Multi-stain deep learning prediction model of treatment response in lupus nephritis based on renal histopathology

Kidney Int. 2024 Dec 27:S0085-2538(24)00923-2. doi: 10.1016/j.kint.2024.12.007. Online ahead of print.

Abstract

The response of the kidney after induction treatment is one of the determinants of prognosis in lupus nephritis, but effective predictive tools are lacking. Here, we sought to apply deep learning approaches on kidney biopsies for treatment response prediction in lupus nephritis. Patients who received cyclophosphamide or mycophenolate mofetil as induction treatment were included and the primary outcome was 12-month treatment response, complete response defined as 24h urinary protein under 0.5 g with normal estimated glomerular filtration rate or within 10% of normal range. The model development cohort included 245 patients (880 digital slides), and the external test cohort had 71 patients (258 digital slides). Deep learning models were trained independently on hematoxylin and eosin, periodic acid-Schiff, periodic Schiff-methenamine silver and Masson's trichrome stained slides at multiple magnifications and integrated to predict the primary outcome of complete response to therapy at 12 months. Single-stain models showed area under the curves of 0.813, 0.841, 0.823, and 0.862, respectively. Further, integration of the four models into a multi-stain model achieved area under the curves of 0.901 and 0.840 on internal validation and external testing, respectively, which outperformed conventional clinicopathologic parameters including estimated glomerular filtration rate, chronicity index and reduction in proteinuria at three months. Decisive features uncovered by visualization uncovered for model prediction included tertiary lymphoid structures, glomerulosclerosis, interstitial fibrosis and tubular atrophy.
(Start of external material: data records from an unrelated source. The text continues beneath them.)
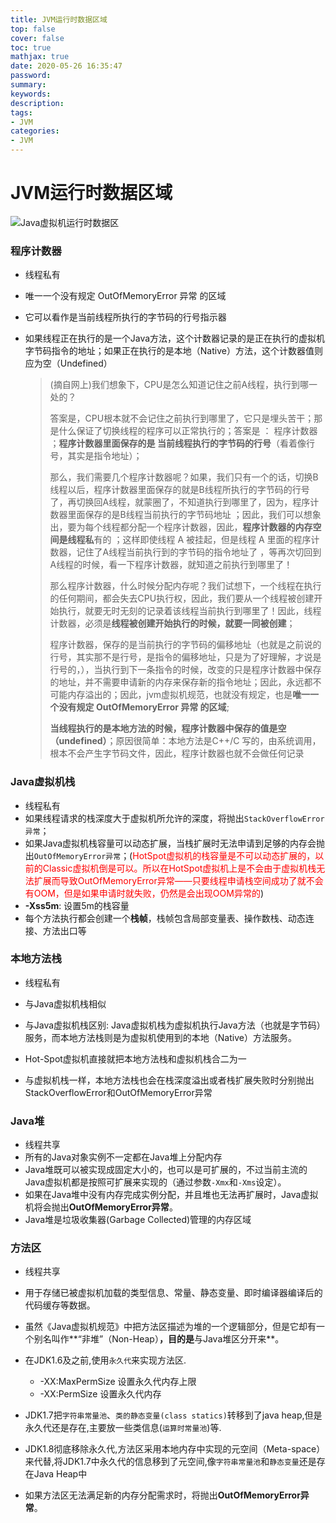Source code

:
 ```yaml
---
title: JVM运行时数据区域
top: false
cover: false
toc: true
mathjax: true
date: 2020-05-26 16:35:47
password:
summary:
keywords:
description:
tags:
- JVM
categories:
- JVM
---
```


# JVM运行时数据区域

![Java虚拟机运行时数据区](http://xhh.dengzii.com/blog/20200526000623.jpeg)

### 程序计数器

- 线程私有

- 唯一一个没有规定 OutOfMemoryError 异常 的区域

- 它可以看作是当前线程所执行的字节码的行号指示器

- 如果线程正在执行的是一个Java方法，这个计数器记录的是正在执行的虚拟机字节码指令的地址；如果正在执行的是本地（Native）方法，这个计数器值则应为空（Undefined）

  

  > (摘自网上)我们想象下，CPU是怎么知道记住之前A线程，执行到哪一处的？
  >
  > 答案是，CPU根本就不会记住之前执行到哪里了，它只是埋头苦干；那是什么保证了切换线程的程序可以正常执行的；答案是 ： 程序计数器 ；**程序计数器里面保存的是 当前线程执行的字节码的行号**（看着像行号，其实是指令地址）；
  >
  > 那么，我们需要几个程序计数器呢？如果，我们只有一个的话，切换B线程以后，程序计数器里面保存的就是B线程所执行的字节码的行号了，再切换回A线程，就蒙圈了，不知道执行到哪里了，因为，程序计数器里面保存的是B线程当前执行的字节码地址 ；因此，我们可以想象出，要为每个线程都分配一个程序计数器，因此，**程序计数器的内存空间是线程私**有的 ；这样即使线程 A 被挂起，但是线程 A 里面的程序计数器，记住了A线程当前执行到的字节码的指令地址了 ，等再次切回到A线程的时候，看一下程序计数器，就知道之前执行到哪里了！
  >
  > 那么程序计数器，什么时候分配内存呢？我们试想下，一个线程在执行的任何期间，都会失去CPU执行权，因此，我们要从一个线程被创建开始执行，就要无时无刻的记录着该线程当前执行到哪里了！因此，线程计数器，必须是**线程被创建开始执行的时候，就要一同被创建**； 
  >
  > 程序计数器，保存的是当前执行的字节码的偏移地址（也就是之前说的行号，其实那不是行号，是指令的偏移地址，只是为了好理解，才说是行号的，），当执行到下一条指令的时候，改变的只是程序计数器中保存的地址，并不需要申请新的内存来保存新的指令地址；因此，永远都不可能内存溢出的；因此，jvm虚拟机规范，也就没有规定，也是**唯一一个没有规定 OutOfMemoryError 异常 的区域**;
  >
  > **当线程执行的是本地方法的时候，程序计数器中保存的值是空（undefined）**；原因很简单：本地方法是C++/C 写的，由系统调用，根本不会产生字节码文件，因此，程序计数器也就不会做任何记录 



### Java虚拟机栈

- 线程私有
- 如果线程请求的栈深度大于虚拟机所允许的深度，将抛出`StackOverflowError异常`；
- 如果Java虚拟机栈容量可以动态扩展，当栈扩展时无法申请到足够的内存会抛出`OutOfMemoryError异常`；(<font color=red>HotSpot虚拟机的栈容量是不可以动态扩展的，以前的Classic虚拟机倒是可以。所以在HotSpot虚拟机上是不会由于虚拟机栈无法扩展而导致OutOfMemoryError异常——只要线程申请栈空间成功了就不会有OOM，但是如果申请时就失败，仍然是会出现OOM异常的</font>)
- **-Xss5m**:	设置5m的栈容量
- 每个方法执行都会创建一个**栈帧**，栈帧包含局部变量表、操作数栈、动态连接、方法出口等

### 本地方法栈

- 线程私有
- 与Java虚拟机栈相似

- 与Java虚拟机栈区别:	Java虚拟机栈为虚拟机执行Java方法（也就是字节码）服务，而本地方法栈则是为虚拟机使用到的本地（Native）方法服务。
- Hot-Spot虚拟机直接就把本地方法栈和虚拟机栈合二为一

- 与虚拟机栈一样，本地方法栈也会在栈深度溢出或者栈扩展失败时分别抛出StackOverflowError和OutOfMemoryError异常

### Java堆

- 线程共享
- 所有的Java对象实例不一定都在Java堆上分配内存
- Java堆既可以被实现成固定大小的，也可以是可扩展的，不过当前主流的Java虚拟机都是按照可扩展来实现的（通过参数`-Xmx`和`-Xms`设定）。
- 如果在Java堆中没有内存完成实例分配，并且堆也无法再扩展时，Java虚拟机将会抛出**OutOfMemoryError异常**。
- Java堆是垃圾收集器(Garbage Collected)管理的内存区域



### 方法区

- 线程共享

- 用于存储已被虚拟机加载的类型信息、常量、静态变量、即时编译器编译后的代码缓存等数据。

- 虽然《Java虚拟机规范》中把方法区描述为堆的一个逻辑部分，但是它却有一个别名叫作**“非堆”（Non-Heap）**，目的是**与Java堆区分开来**。

- 在JDK1.6及之前,使用`永久代`来实现方法区.

  - -XX:MaxPermSize    设置永久代内存上限
  - -XX:PermSize    设置永久代内存

- JDK1.7把`字符串常量池`、`类的静态变量(class statics)`转移到了java heap,但是永久代还是存在,主要放一些类信息(`运算时常量池`)等.

  

- JDK1.8彻底移除永久代,方法区采用本地内存中实现的元空间（Meta-space）来代替,将JDK1.7中永久代的信息移到了元空间,像`字符串常量池`和`静态变量`还是存在Java Heap中

- 如果方法区无法满足新的内存分配需求时，将抛出**OutOfMemoryError异常**。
Our study demonstrated the feasibility of utilizing deep learning on kidney pathology to predict treatment response for lupus patients. Further validation is required before the model could be implemented for risk stratification and to aid in making therapeutic decisions in clinical practice.

Keywords: artificial intelligence; lupus nephritis; prediction model; renal pathology; treatment response.